It’s really quite simple: Employees and employers contribute a certain amount into the retirement account with each paycheck. These funds are invested and grow into a pool of funds the employee can live off of in retirement. Employees have ownership over the account and thus the ability to manage the funds personally or hire professional managers or simply place in a target date fund. They can take it with them whether they go in or out of the public sector or move in or out of Kentucky. The beauty is the government makes its full contribution as the employee does his or her work.
This will keep Kentucky from accruing new liabilities. Kentucky can then focus on paying off obligations to retirees and current employees.
The alternative is to do nothing and to careen closer to insolvency. And we are very close to that cliff. Depending on the strength of the economy, in three to five years, the first system will run out of cash. That is the frightening scenario that should keep retirees up at night.

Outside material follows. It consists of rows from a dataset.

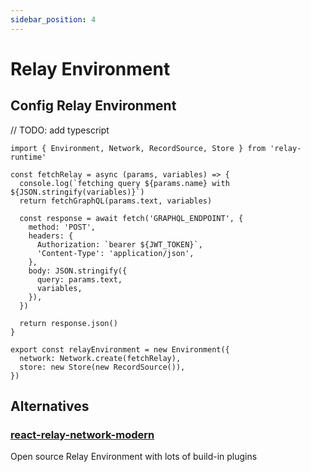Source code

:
 ```yaml
---
sidebar_position: 4
---
```


# Relay Environment

## Config Relay Environment

// TODO: add typescript

```
import { Environment, Network, RecordSource, Store } from 'relay-runtime'

const fetchRelay = async (params, variables) => {
  console.log(`fetching query ${params.name} with ${JSON.stringify(variables)}`)
  return fetchGraphQL(params.text, variables)

  const response = await fetch('GRAPHQL_ENDPOINT', {
    method: 'POST',
    headers: {
      Authorization: `bearer ${JWT_TOKEN}`,
      'Content-Type': 'application/json',
    },
    body: JSON.stringify({
      query: params.text,
      variables,
    }),
  })

  return response.json()
}

export const relayEnvironment = new Environment({
  network: Network.create(fetchRelay),
  store: new Store(new RecordSource()),
})
```

## Alternatives

### [react-relay-network-modern](https://github.com/relay-tools/react-relay-network-modern)
Open source Relay Environment with lots of build-in plugins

For the taxpayer, a continued unreformed system will mean increasingly painful cuts to education, health care, public safety and transportation. This phenomenon is what economists call crowding out. It’s already happening. Just look at the shrinking levels of funds that go to university budgets. Sacred K-12 programs will be the next casualty of the pension tsunami and our children will feel the brunt.
It’s time to be honest with ourselves that changes are needed for our new hires. There is no magic wand, but there can be more choice and discipline. We can stop digging a bigger hole.
They say the definition of insanity is doing the same things over and over and expecting different results. We have 64 billion reasons to change that now.
Jim Hill lives in Louisville and is a CPA and attorney.